Nicola Vanacore: National Centre for Disease Prevention and Health Promotion, National Institute of Health, Rome, Italy.
Alfonso Fasano: Morton and Gloria Shulman Movement Disorders Centre and the Edmond J. Safra Program in Parkinson's Disease, Toronto Western Hospital, University Health Network, Toronto, ON, Canada.
Claudio Pacchetti: Parkinson's Disease and Movement Disorders Unit, IRCCS Mondino Foundation, Via Mondino 2, 27100, Pavia, Italy. claudio.pacchetti@mondino.it.
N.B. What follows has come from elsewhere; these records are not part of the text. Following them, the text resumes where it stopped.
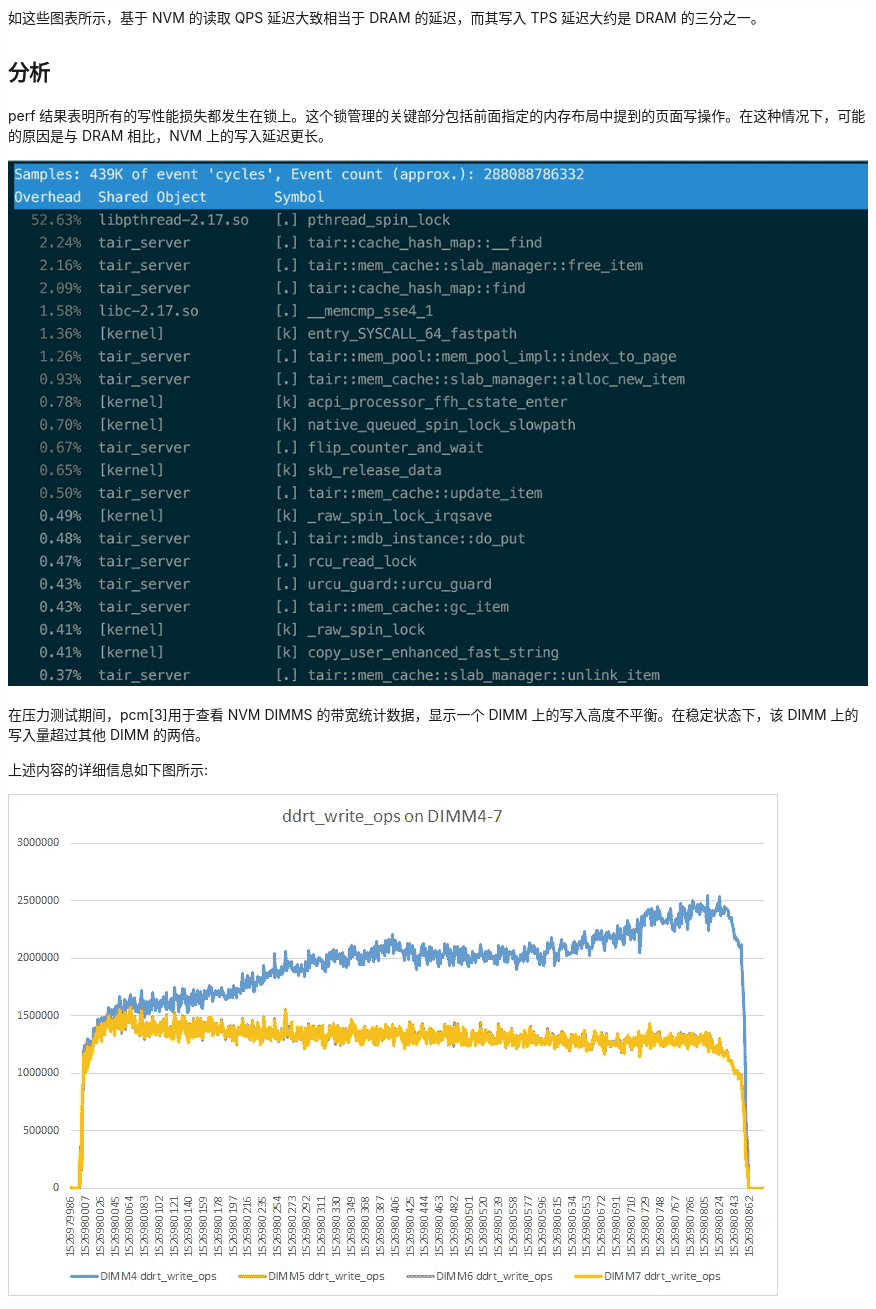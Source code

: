 如这些图表所示，基于 NVM 的读取 QPS 延迟大致相当于 DRAM 的延迟，而其写入 TPS 延迟大约是 DRAM 的三分之一。

## 分析

perf 结果表明所有的写性能损失都发生在锁上。这个锁管理的关键部分包括前面指定的内存布局中提到的页面写操作。在这种情况下，可能的原因是与 DRAM 相比，NVM 上的写入延迟更长。

![](img/f7ee5cf49c6924046849c4bddcbcbd1a.png)

在压力测试期间，pcm[3]用于查看 NVM DIMMS 的带宽统计数据，显示一个 DIMM 上的写入高度不平衡。在稳定状态下，该 DIMM 上的写入量超过其他 DIMM 的两倍。

上述内容的详细信息如下图所示:

![](img/45892e9db7c41777d7c903e9829be6d3.png)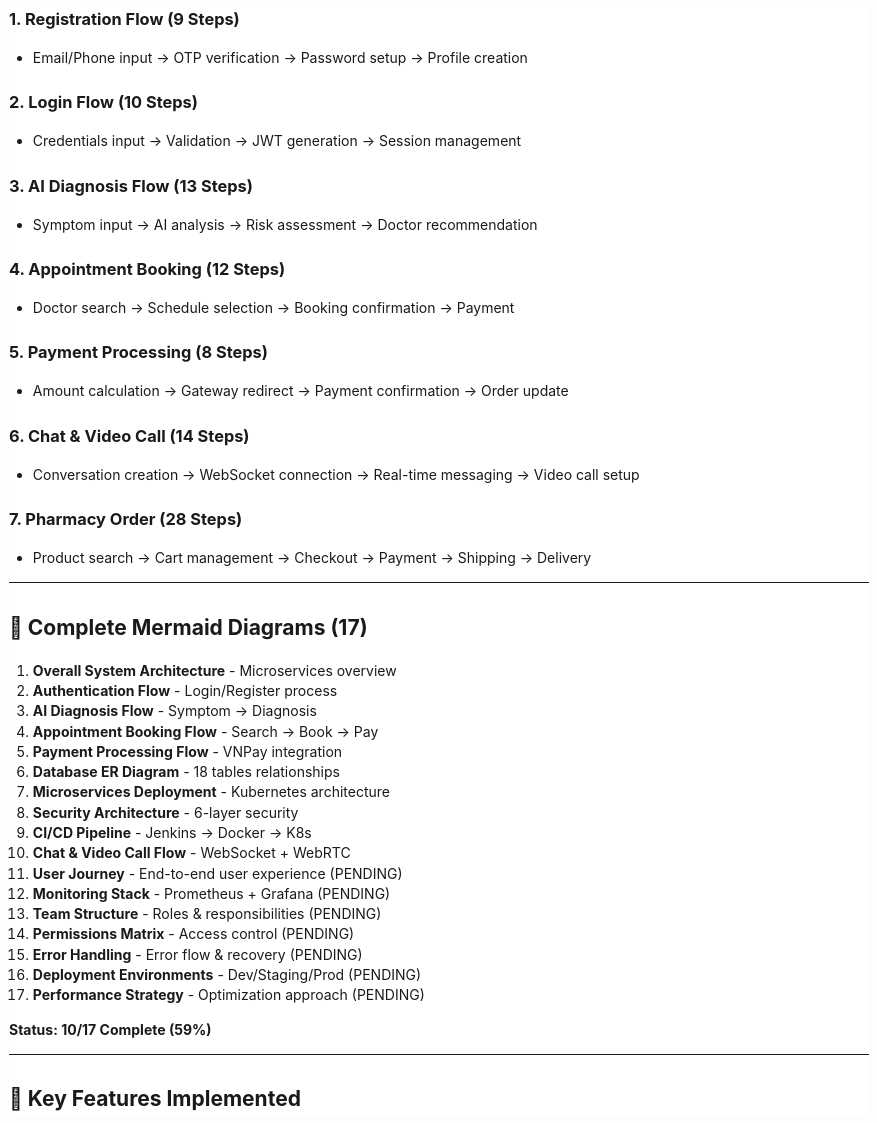 ### 1. Registration Flow (9 Steps)
- Email/Phone input → OTP verification → Password setup → Profile creation

### 2. Login Flow (10 Steps)
- Credentials input → Validation → JWT generation → Session management

### 3. AI Diagnosis Flow (13 Steps)
- Symptom input → AI analysis → Risk assessment → Doctor recommendation

### 4. Appointment Booking (12 Steps)
- Doctor search → Schedule selection → Booking confirmation → Payment

### 5. Payment Processing (8 Steps)
- Amount calculation → Gateway redirect → Payment confirmation → Order update

### 6. Chat & Video Call (14 Steps)
- Conversation creation → WebSocket connection → Real-time messaging → Video call setup

### 7. Pharmacy Order (28 Steps)
- Product search → Cart management → Checkout → Payment → Shipping → Delivery

---

## 🎨 Complete Mermaid Diagrams (17)

1. **Overall System Architecture** - Microservices overview
2. **Authentication Flow** - Login/Register process
3. **AI Diagnosis Flow** - Symptom → Diagnosis
4. **Appointment Booking Flow** - Search → Book → Pay
5. **Payment Processing Flow** - VNPay integration
6. **Database ER Diagram** - 18 tables relationships
7. **Microservices Deployment** - Kubernetes architecture
8. **Security Architecture** - 6-layer security
9. **CI/CD Pipeline** - Jenkins → Docker → K8s
10. **Chat & Video Call Flow** - WebSocket + WebRTC
11. **User Journey** - End-to-end user experience (PENDING)
12. **Monitoring Stack** - Prometheus + Grafana (PENDING)
13. **Team Structure** - Roles & responsibilities (PENDING)
14. **Permissions Matrix** - Access control (PENDING)
15. **Error Handling** - Error flow & recovery (PENDING)
16. **Deployment Environments** - Dev/Staging/Prod (PENDING)
17. **Performance Strategy** - Optimization approach (PENDING)

**Status: 10/17 Complete (59%)**

---

## 🔑 Key Features Implemented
OBJECTIVE: In this prospective, controlled, monocentric study, we described the clinical and neuroimaging 12-month follow-up of two parallel cohorts of subjects with idiopathic normal pressure hydrocephalus (iNPH), who did or did not undergo lumboperitoneal shunt (LPS). METHODS: We recruited 78 iNPH patients. At baseline, subjects underwent clinical and neuropsychological assessments, 3 T magnetic resonance imaging (MRI), and tap test. After baseline, 44 patients (LPS group) opted for LPS implantation, whereas 34 subjects (control group) declined surgery. Both cohorts were then followed up for 12 months through scheduled clinical and neuropsychological evaluations every 6 months. 3 T MRI was repeated at 12-month follow-up. RESULTS: Gait, balance, and urinary continence improved in the LPS group, without significant influence on cognitive functions. Conversely, gait and urinary continence worsened in the control group. No preoperative MRI parameter was significant outcome predictor after LPS. Of relevance, in responders to LPS, we found postoperative reduction of periventricular white matter (PWM) hyperintensities, which were instead increased in the control group. CONCLUSIONS: LPS is safe and effective in iNPH. An early surgical treatment is desirable to prevent clinical worsening. Post-surgery decrease of PWM hyperintensities may be a useful MRI marker surrogate for clinical effectiveness of LPS.